▶ Task objective
Make an exact copy of every entry, leaving the pictures out.

▶ Record set
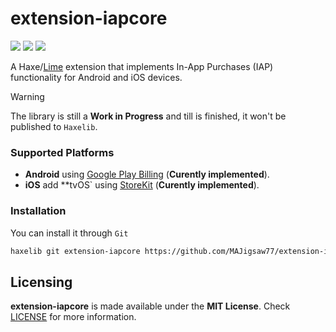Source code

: # extension-iapcore

![](https://img.shields.io/github/repo-size/MAJigsaw77/extension-iapcore) ![](https://badgen.net/github/open-issues/MAJigsaw77/extension-iapcore) ![](https://badgen.net/badge/license/MIT/green)

A Haxe/[Lime](https://lime.openfl.org) extension that implements In-App Purchases (IAP) functionality for Android and iOS devices.

> [!WARNING]
> The library is still a **Work in Progress** and till is finished, it won't be published to `Haxelib`.

### Supported Platforms

- **Android** using [Google Play Billing](https://developer.android.com/distribute/play-billing) (**Curently implemented**).
- **iOS** add **tvOS` using [StoreKit](https://developer.apple.com/documentation/storekit?language=objc) (**Curently implemented**).

### Installation

You can install it through `Git`

```bash
haxelib git extension-iapcore https://github.com/MAJigsaw77/extension-iapcore.git
```

## Licensing

**extension-iapcore** is made available under the **MIT License**. Check [LICENSE](./LICENSE) for more information.
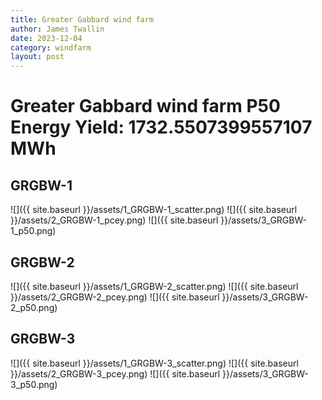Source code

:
 ```yaml
---
title: Greater Gabbard wind farm
author: James Twallin
date: 2023-12-04
category: windfarm
layout: post
---
```

# Greater Gabbard wind farm P50 Energy Yield: 1732.5507399557107 MWh

GRGBW-1
-------------
![]({{ site.baseurl }}/assets/1_GRGBW-1_scatter.png)
![]({{ site.baseurl }}/assets/2_GRGBW-1_pcey.png)
![]({{ site.baseurl }}/assets/3_GRGBW-1_p50.png)

GRGBW-2
-------------
![]({{ site.baseurl }}/assets/1_GRGBW-2_scatter.png)
![]({{ site.baseurl }}/assets/2_GRGBW-2_pcey.png)
![]({{ site.baseurl }}/assets/3_GRGBW-2_p50.png)

GRGBW-3
-------------
![]({{ site.baseurl }}/assets/1_GRGBW-3_scatter.png)
![]({{ site.baseurl }}/assets/2_GRGBW-3_pcey.png)
![]({{ site.baseurl }}/assets/3_GRGBW-3_p50.png)

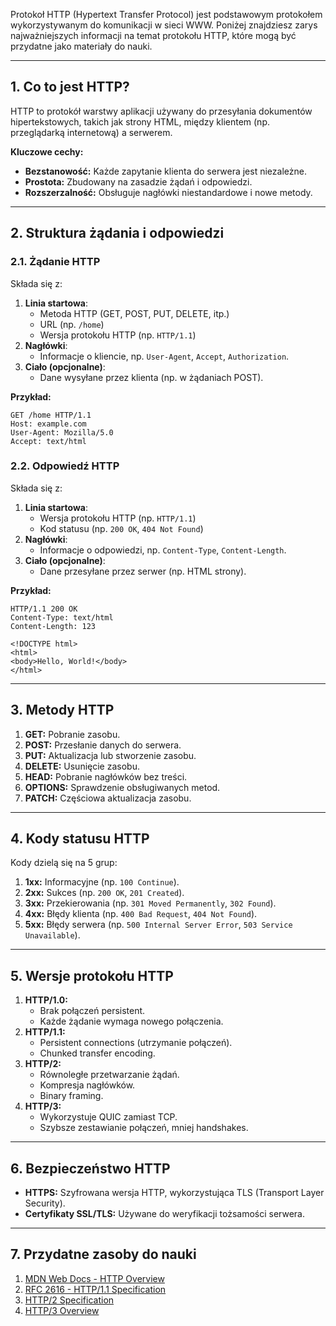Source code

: Protokoł HTTP (Hypertext Transfer Protocol) jest podstawowym protokołem wykorzystywanym do komunikacji w sieci WWW. Poniżej znajdziesz zarys najważniejszych informacji na temat protokołu HTTP, które mogą być przydatne jako materiały do nauki.

---

## **1. Co to jest HTTP?**
HTTP to protokół warstwy aplikacji używany do przesyłania dokumentów hipertekstowych, takich jak strony HTML, między klientem (np. przeglądarką internetową) a serwerem.

**Kluczowe cechy:**
- **Bezstanowość:** Każde zapytanie klienta do serwera jest niezależne.
- **Prostota:** Zbudowany na zasadzie żądań i odpowiedzi.
- **Rozszerzalność:** Obsługuje nagłówki niestandardowe i nowe metody.

---

## **2. Struktura żądania i odpowiedzi**
### **2.1. Żądanie HTTP**
Składa się z:
1. **Linia startowa**:
   - Metoda HTTP (GET, POST, PUT, DELETE, itp.)
   - URL (np. `/home`)
   - Wersja protokołu HTTP (np. `HTTP/1.1`)
2. **Nagłówki**:
   - Informacje o kliencie, np. `User-Agent`, `Accept`, `Authorization`.
3. **Ciało (opcjonalne)**:
   - Dane wysyłane przez klienta (np. w żądaniach POST).

**Przykład:**
```
GET /home HTTP/1.1
Host: example.com
User-Agent: Mozilla/5.0
Accept: text/html
```

### **2.2. Odpowiedź HTTP**
Składa się z:
1. **Linia startowa**:
   - Wersja protokołu HTTP (np. `HTTP/1.1`)
   - Kod statusu (np. `200 OK`, `404 Not Found`)
2. **Nagłówki**:
   - Informacje o odpowiedzi, np. `Content-Type`, `Content-Length`.
3. **Ciało (opcjonalne)**:
   - Dane przesyłane przez serwer (np. HTML strony).

**Przykład:**
```
HTTP/1.1 200 OK
Content-Type: text/html
Content-Length: 123

<!DOCTYPE html>
<html>
<body>Hello, World!</body>
</html>
```

---

## **3. Metody HTTP**
1. **GET:** Pobranie zasobu.
2. **POST:** Przesłanie danych do serwera.
3. **PUT:** Aktualizacja lub stworzenie zasobu.
4. **DELETE:** Usunięcie zasobu.
5. **HEAD:** Pobranie nagłówków bez treści.
6. **OPTIONS:** Sprawdzenie obsługiwanych metod.
7. **PATCH:** Częściowa aktualizacja zasobu.

---

## **4. Kody statusu HTTP**
Kody dzielą się na 5 grup:
1. **1xx:** Informacyjne (np. `100 Continue`).
2. **2xx:** Sukces (np. `200 OK`, `201 Created`).
3. **3xx:** Przekierowania (np. `301 Moved Permanently`, `302 Found`).
4. **4xx:** Błędy klienta (np. `400 Bad Request`, `404 Not Found`).
5. **5xx:** Błędy serwera (np. `500 Internal Server Error`, `503 Service Unavailable`).

---

## **5. Wersje protokołu HTTP**
1. **HTTP/1.0:**
   - Brak połączeń persistent.
   - Każde żądanie wymaga nowego połączenia.
2. **HTTP/1.1:**
   - Persistent connections (utrzymanie połączeń).
   - Chunked transfer encoding.
3. **HTTP/2:**
   - Równoległe przetwarzanie żądań.
   - Kompresja nagłówków.
   - Binary framing.
4. **HTTP/3:**
   - Wykorzystuje QUIC zamiast TCP.
   - Szybsze zestawianie połączeń, mniej handshakes.

---

## **6. Bezpieczeństwo HTTP**
- **HTTPS:** Szyfrowana wersja HTTP, wykorzystująca TLS (Transport Layer Security).
- **Certyfikaty SSL/TLS:** Używane do weryfikacji tożsamości serwera.

---

## **7. Przydatne zasoby do nauki**
1. [MDN Web Docs - HTTP Overview](https://developer.mozilla.org/en-US/docs/Web/HTTP/Overview)
2. [RFC 2616 - HTTP/1.1 Specification](https://www.rfc-editor.org/rfc/rfc2616)
3. [HTTP/2 Specification](https://http2.github.io/)
4. [HTTP/3 Overview](https://quicwg.org/)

▶ Task output
Source code

: # extension-iapcore

![](https://img.shields.io/github/repo-size/MAJigsaw77/extension-iapcore) ![](https://badgen.net/github/open-issues/MAJigsaw77/extension-iapcore) ![](https://badgen.net/badge/license/MIT/green)

A Haxe/[Lime](https://lime.openfl.org) extension that implements In-App Purchases (IAP) functionality for Android and iOS devices.

> [!WARNING]
> The library is still a **Work in Progress** and till is finished, it won't be published to `Haxelib`.

### Supported Platforms

- **Android** using [Google Play Billing](https://developer.android.com/distribute/play-billing) (**Curently implemented**).
- **iOS** add **tvOS` using [StoreKit](https://developer.apple.com/documentation/storekit?language=objc) (**Curently implemented**).

### Installation

You can install it through `Git`

```bash
haxelib git extension-iapcore https://github.com/MAJigsaw77/extension-iapcore.git
```

## Licensing

**extension-iapcore** is made available under the **MIT License**. Check [LICENSE](./LICENSE) for more information.
Source code

:
 ```yaml
---
title: Greater Gabbard wind farm
author: James Twallin
date: 2023-12-04
category: windfarm
layout: post
---
```

# Greater Gabbard wind farm P50 Energy Yield: 1732.5507399557107 MWh

GRGBW-1
-------------
![]({{ site.baseurl }}/assets/1_GRGBW-1_scatter.png)
![]({{ site.baseurl }}/assets/2_GRGBW-1_pcey.png)
![]({{ site.baseurl }}/assets/3_GRGBW-1_p50.png)

GRGBW-2
-------------
![]({{ site.baseurl }}/assets/1_GRGBW-2_scatter.png)
![]({{ site.baseurl }}/assets/2_GRGBW-2_pcey.png)
![]({{ site.baseurl }}/assets/3_GRGBW-2_p50.png)

GRGBW-3
-------------
![]({{ site.baseurl }}/assets/1_GRGBW-3_scatter.png)
![]({{ site.baseurl }}/assets/2_GRGBW-3_pcey.png)
![]({{ site.baseurl }}/assets/3_GRGBW-3_p50.png)

Source code

: Protokoł HTTP (Hypertext Transfer Protocol) jest podstawowym protokołem wykorzystywanym do komunikacji w sieci WWW. Poniżej znajdziesz zarys najważniejszych informacji na temat protokołu HTTP, które mogą być przydatne jako materiały do nauki.

---

## **1. Co to jest HTTP?**
HTTP to protokół warstwy aplikacji używany do przesyłania dokumentów hipertekstowych, takich jak strony HTML, między klientem (np. przeglądarką internetową) a serwerem.

**Kluczowe cechy:**
- **Bezstanowość:** Każde zapytanie klienta do serwera jest niezależne.
- **Prostota:** Zbudowany na zasadzie żądań i odpowiedzi.
- **Rozszerzalność:** Obsługuje nagłówki niestandardowe i nowe metody.

---

## **2. Struktura żądania i odpowiedzi**
### **2.1. Żądanie HTTP**
Składa się z:
1. **Linia startowa**:
   - Metoda HTTP (GET, POST, PUT, DELETE, itp.)
   - URL (np. `/home`)
   - Wersja protokołu HTTP (np. `HTTP/1.1`)
2. **Nagłówki**:
   - Informacje o kliencie, np. `User-Agent`, `Accept`, `Authorization`.
3. **Ciało (opcjonalne)**:
   - Dane wysyłane przez klienta (np. w żądaniach POST).

**Przykład:**
```
GET /home HTTP/1.1
Host: example.com
User-Agent: Mozilla/5.0
Accept: text/html
```

### **2.2. Odpowiedź HTTP**
Składa się z:
1. **Linia startowa**:
   - Wersja protokołu HTTP (np. `HTTP/1.1`)
   - Kod statusu (np. `200 OK`, `404 Not Found`)
2. **Nagłówki**:
   - Informacje o odpowiedzi, np. `Content-Type`, `Content-Length`.
3. **Ciało (opcjonalne)**:
   - Dane przesyłane przez serwer (np. HTML strony).

**Przykład:**
```
HTTP/1.1 200 OK
Content-Type: text/html
Content-Length: 123

<!DOCTYPE html>
<html>
<body>Hello, World!</body>
</html>
```

---

## **3. Metody HTTP**
1. **GET:** Pobranie zasobu.
2. **POST:** Przesłanie danych do serwera.
3. **PUT:** Aktualizacja lub stworzenie zasobu.
4. **DELETE:** Usunięcie zasobu.
5. **HEAD:** Pobranie nagłówków bez treści.
6. **OPTIONS:** Sprawdzenie obsługiwanych metod.
7. **PATCH:** Częściowa aktualizacja zasobu.

---

## **4. Kody statusu HTTP**
Kody dzielą się na 5 grup:
1. **1xx:** Informacyjne (np. `100 Continue`).
2. **2xx:** Sukces (np. `200 OK`, `201 Created`).
3. **3xx:** Przekierowania (np. `301 Moved Permanently`, `302 Found`).
4. **4xx:** Błędy klienta (np. `400 Bad Request`, `404 Not Found`).
5. **5xx:** Błędy serwera (np. `500 Internal Server Error`, `503 Service Unavailable`).

---

## **5. Wersje protokołu HTTP**
1. **HTTP/1.0:**
   - Brak połączeń persistent.
   - Każde żądanie wymaga nowego połączenia.
2. **HTTP/1.1:**
   - Persistent connections (utrzymanie połączeń).
   - Chunked transfer encoding.
3. **HTTP/2:**
   - Równoległe przetwarzanie żądań.
   - Kompresja nagłówków.
   - Binary framing.
4. **HTTP/3:**
   - Wykorzystuje QUIC zamiast TCP.
   - Szybsze zestawianie połączeń, mniej handshakes.

---

## **6. Bezpieczeństwo HTTP**
- **HTTPS:** Szyfrowana wersja HTTP, wykorzystująca TLS (Transport Layer Security).
- **Certyfikaty SSL/TLS:** Używane do weryfikacji tożsamości serwera.

---

## **7. Przydatne zasoby do nauki**
1. [MDN Web Docs - HTTP Overview](https://developer.mozilla.org/en-US/docs/Web/HTTP/Overview)
2. [RFC 2616 - HTTP/1.1 Specification](https://www.rfc-editor.org/rfc/rfc2616)
3. [HTTP/2 Specification](https://http2.github.io/)
4. [HTTP/3 Overview](https://quicwg.org/)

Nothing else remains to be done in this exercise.